Зеленский снова насмешливо, по-птичьи прикрыл один глаз.

— Я борюсь за то, — сказал он, — чтобы сроки, которые предстоит провести моим подзащитным за проволокой, были покороче… А души? Что мне их темные души? Я не учительница…

— А души тех, кто давал сегодня ложные показания перед судом? Как будет выглядеть в их глазах справедливость?

— За годы работы я выслушал несколько сотен приговоров своим подзащитным. Надо ли объяснять вам, глубокоуважаемая Светлана Николаевна, что всякий раз это почти приговор нам. Вы это отлично знаете. Пережили.

— Приходилось.

— Представьте себе один печальный исход. Судья Григорьев грубоватый, но честный человек. Но что, если он все-таки побоится такого скандального провала процесса, отведет наши попытки уличить лжесвидетелей, будет вести процесс до конца, а потом, уже рассерженный всем происшедшим, вынесет более суровый приговор, чем мы рассчитывали? Ведь мы обязаны учесть и этот вариант. Что тогда останется от вашей справедливости? И так ли легко и приятно будет вам выслушать от вашего Дика, что это вы во всем виноваты? Так-то вот!.. Осторожней со справедливостью. Это птичка деликатная и хрупкая. Не обломайте ей крылышки, когда задумаете поймать ее в свой садок… Хотите рюмку коньяку?

Светлана Николаевна молча кивнула.

Он ушел за полог и вернулся с початой бутылкой коньяку. Лицо его почему-то стало печальным.

Случается, посмотришь на мальчика или девочку, и сразу можно представить себе, какими они станут в зрелые годы или в старости. И наоборот: посмотришь на старуху и видишь, какой она была в детстве. Но облик молодого Зеленского был сокрыт от взгляда наглухо и навсегда. Было невозможно угадать черты ушедшей молодости в этом тяжелом лице с желтыми, в склеротических прожилках щеками, представить, какого цвета были когда-то его глаза, как выглядели клочковатые мощные брови. Казалось, он всегда был таким вот величественным, крупным стариком в безукоризненной крахмальной сорочке, стягивающей старую темную шею. Время безнадежно изменило, но не изуродовало его. Бывают люди, которые встарости выглядят значительно приметней, чем в молодости…

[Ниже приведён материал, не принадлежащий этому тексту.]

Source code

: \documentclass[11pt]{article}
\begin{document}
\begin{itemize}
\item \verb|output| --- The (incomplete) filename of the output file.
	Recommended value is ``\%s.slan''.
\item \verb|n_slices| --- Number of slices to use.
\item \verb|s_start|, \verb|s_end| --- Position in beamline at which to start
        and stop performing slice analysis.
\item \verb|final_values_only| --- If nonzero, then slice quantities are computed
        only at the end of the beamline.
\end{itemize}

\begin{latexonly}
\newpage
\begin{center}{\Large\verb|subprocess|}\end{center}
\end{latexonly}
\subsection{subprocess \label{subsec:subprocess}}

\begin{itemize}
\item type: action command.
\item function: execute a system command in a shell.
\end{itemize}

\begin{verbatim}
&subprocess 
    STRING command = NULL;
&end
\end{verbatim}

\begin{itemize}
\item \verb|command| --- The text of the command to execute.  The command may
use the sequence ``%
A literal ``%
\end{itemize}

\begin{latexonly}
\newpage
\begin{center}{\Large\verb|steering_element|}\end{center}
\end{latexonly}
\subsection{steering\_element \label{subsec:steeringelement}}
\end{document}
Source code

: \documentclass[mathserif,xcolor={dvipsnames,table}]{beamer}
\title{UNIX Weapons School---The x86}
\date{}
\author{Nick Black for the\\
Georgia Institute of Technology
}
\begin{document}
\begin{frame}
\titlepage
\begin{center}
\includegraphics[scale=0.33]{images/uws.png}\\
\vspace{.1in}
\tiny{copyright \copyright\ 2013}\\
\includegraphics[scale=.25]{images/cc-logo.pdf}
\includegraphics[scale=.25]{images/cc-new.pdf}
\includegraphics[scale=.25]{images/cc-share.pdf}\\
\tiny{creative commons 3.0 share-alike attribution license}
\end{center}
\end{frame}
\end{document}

— Скажите, у вас много друзей? — спросил он неожиданно.

— Порядочно, — улыбнулась Светлана Николаевна. — Я всегда любила, чтобы вокруг меня было много людей.

— Да, в молодости это необходимо… А в старости человек начинает жить не с людьми, а с вещами. Людям мы не нужны, мы для них обременительны… Рассказывают такой случай: жил на свете некий деспот, нагонявший на своих подданных небывалый страх. И был у этого деспота свой личный сейф, который он открывал только глубокой ночью, оставаясь один. Никто не знал, что в этом сейфе. И это нагоняло на приближенных еще больший ужас. И вот деспот умер, и сейф вскрыли. Вскрывали, все еще трепеща от страха, хотя бояться уже было нечего. И что же нашли в этом сейфе? Сломанную трубку, очки без одного стекла, подвязанные ниткой, пожелтевшую костяную гребенку, кожаный очешник, коробочку со старинными ржавыми перьями номер восемьдесят семь, — словом, всякое стариковское барахло… Человек умирает, и от него остается кучка ненужных вещей. Некоторое время они еще будут хранить следы его прикосновений, а потом их выкинут, и все… Вот, например, этот подстаканник или те туфли под диваном, — они словно знают, что потеряют всякую ценность после моей смерти, и одаривают меня, как могут, своей любовью. И вот эту чашечку, которая у меня уже полстолетия, не возьмет ни один антиквар, потому что, если вы видите, у нее трещина возле ручки. — Он приподнял свои мохнатые брови и с ласковой усмешкой посмотрел на Светлану Николаевну. — А вы хотите, чтобы я мог все, что и молодые, да к тому же при этом не уставал.

— Так что же мы все-таки будем делать, Викентий Леонидович? — спросила Светлана Николаевна.

— Думать еще… Завтра воскресенье. В понедельник заседание суда начнется в три. Утром Григорьев будет у себя на участке. Мы встретимся с вами в понедельник в десять часов у памятника Пушкину — классическое место свиданий, и каждый придет со своим окончательным решением… Если уж думать о душах, как вы этого хотите, надо быть особенно осмотрительным…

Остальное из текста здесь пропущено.